> **Provided records**:

※

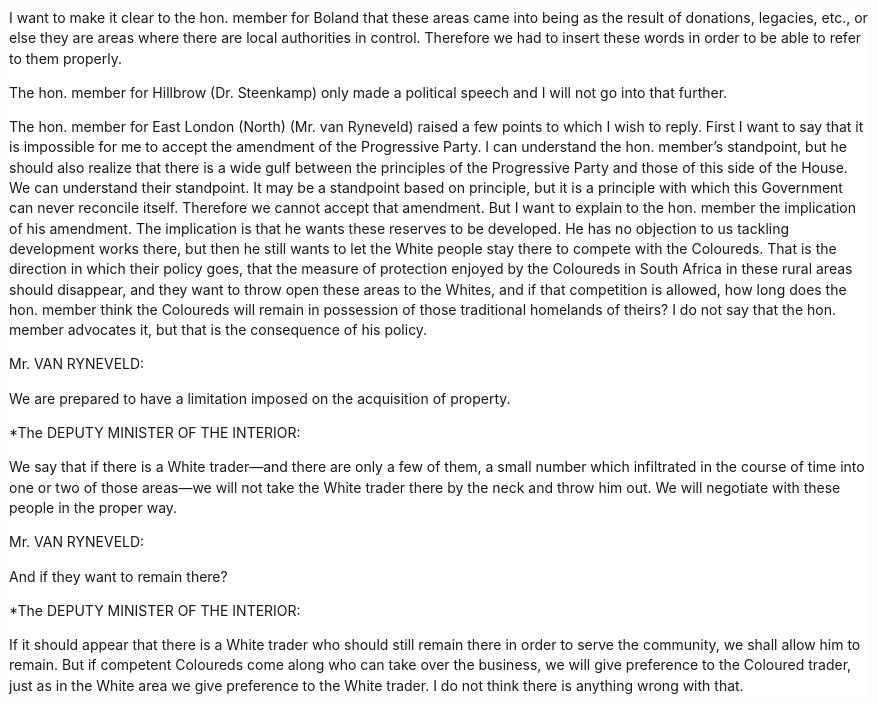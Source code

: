 <p>I want to make it clear to the hon. member for Boland that these areas came into being as the result of donations, legacies, etc., or else they are areas where there are local authorities in control. Therefore we had to insert these words in order to be able to refer to them properly.</p>

<p>The hon. member for Hillbrow (Dr. Steenkamp) only made a political speech and I will not go into that further.</p>

<p>The hon. member for East London (North) (Mr. van Ryneveld) raised a few points to which I wish to reply. First I want to say that it is impossible for me to accept the amendment of the Progressive Party. I can understand the hon. member&#x2019;s standpoint, but he should also realize that there is a wide gulf between the principles of the Progressive Party and those of this side of the House. We can understand their standpoint. It may be a standpoint based on principle, but it is a principle with which this Government can never reconcile itself. Therefore we cannot accept that amendment. But I want to explain to the hon. member the implication of his amendment. The implication is that he wants these reserves to be developed. He has no objection to us tackling development works there, but then he still wants to let the White people stay there to compete with the Coloureds. That is the direction in which their policy goes, that the measure of protection enjoyed by the Coloureds in South Africa in these rural areas should disappear, and they want to throw open these areas to the Whites, and if that competition is allowed, how long does the hon. member think the Coloureds will remain in possession of those traditional homelands of theirs&#x003F; I do not say that the hon. member advocates it, but that is the consequence of his policy.</p>

</speech>

<speech by="#van_ryneveld">

<from>Mr. <person refersTo="hansard_za">VAN RYNEVELD</person>:</from>

<p>We are prepared to have a limitation imposed on the acquisition of property.</p>

</speech>

<speech by="#deputy_minister_of_the_interior">

<from>*The <person refersTo="hansard_za">DEPUTY MINISTER OF THE INTERIOR</person>:</from>

<p>We say that if there is a White trader&#x2014;and there are only a few of them, a small number which infiltrated in the course of time into one or two of those areas&#x2014;we will not take the White trader there by the neck and throw him out. We will negotiate with these people in the proper way.</p>

</speech>

<speech by="#van_ryneveld">

<from>Mr. <person refersTo="hansard_za">VAN RYNEVELD</person>:</from>

<p>And if they want to remain there&#x003F;</p>

</speech>

<speech by="#deputy_minister_of_the_interior">

<from>*The <person refersTo="hansard_za">DEPUTY MINISTER OF THE INTERIOR</person>:</from>

<p>If it should appear that there is a White trader who should still remain there in order to serve the community, we shall allow him to remain. But if competent Coloureds come along who can take over the business, we will give preference to the Coloured trader, just as in the White area we give preference to the White trader. I do not think there is anything wrong with that.</p>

※

> **Task to carry out**: Go line by line through the data and copy any that contain "them".

> **Exercise answer**:
: <p>I want to make it clear to the hon. member for Boland that these areas came into being as the result of donations, legacies, etc., or else they are areas where there are local authorities in control. Therefore we had to insert these words in order to be able to refer to them properly.</p>
<p>We say that if there is a White trader&#x2014;and there are only a few of them, a small number which infiltrated in the course of time into one or two of those areas&#x2014;we will not take the White trader there by the neck and throw him out. We will negotiate with these people in the proper way.</p>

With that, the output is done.